As we checked the tires, I glanced up and saw Joanne, still in the back seat, look at her watch and place a call. It was to Amanda. From the conversation, which I could hear through the open door, it seemed everything was fine. She caught my eye again then lowered her head and continued the call. She was struggling to be animated as her stepdaughter apparently pelted her with a report of her day in the country.
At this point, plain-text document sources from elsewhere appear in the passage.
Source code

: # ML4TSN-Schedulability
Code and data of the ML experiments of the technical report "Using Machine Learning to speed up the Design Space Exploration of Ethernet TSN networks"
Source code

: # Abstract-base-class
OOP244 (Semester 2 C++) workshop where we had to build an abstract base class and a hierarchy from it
Ryan took the phone and, his face softening, also had a conversation with the girl.
Parents and children.
For a moment some of those memories I’d had earlier surfaced, some children’s faces among them, memories I didn’t want. I put them away. Sometimes I was better at that than others. Tonight they vanished more slowly than usual.
I got back inside and when the door slammed Ryan spun around, startled, and gripped his gun. I tensed for a moment but he oriented himself and relaxed.
My Lord, did he want to shoot everybody?
As I started to drive, my phone buzzed and the caller ID voice announced a number I recognized as the Justice Department. My finger hovered over the ACCEPT button.
I didn’t press it. The call went to voice mail and I steered the Yukon back to the main road.
MORE DARK, WINDING routes.
Nobody was behind us, unless he was driving without lights, which was possible, thanks to the new night vision systems. But the way I was driving-fast then slow, occasionally abrupt stops, sharp turns down roads that I knew well but I doubted Loving would-left me convinced that no one was following.
After forty minutes I hit Route 7 briefly then Georgetown Pike and took it to River Bend Road. Then, bypassing downtown Great Falls, I took a series of tangled roads and streets on which GPS was helpful but not definitive.
Finally, after a drive through dense woods, during which we passed no more than three houses-three very large houses-we arrived at the safe house compound, separated from the road by a seven-foot-high stockade and, farther along, six-foot chain-link fences.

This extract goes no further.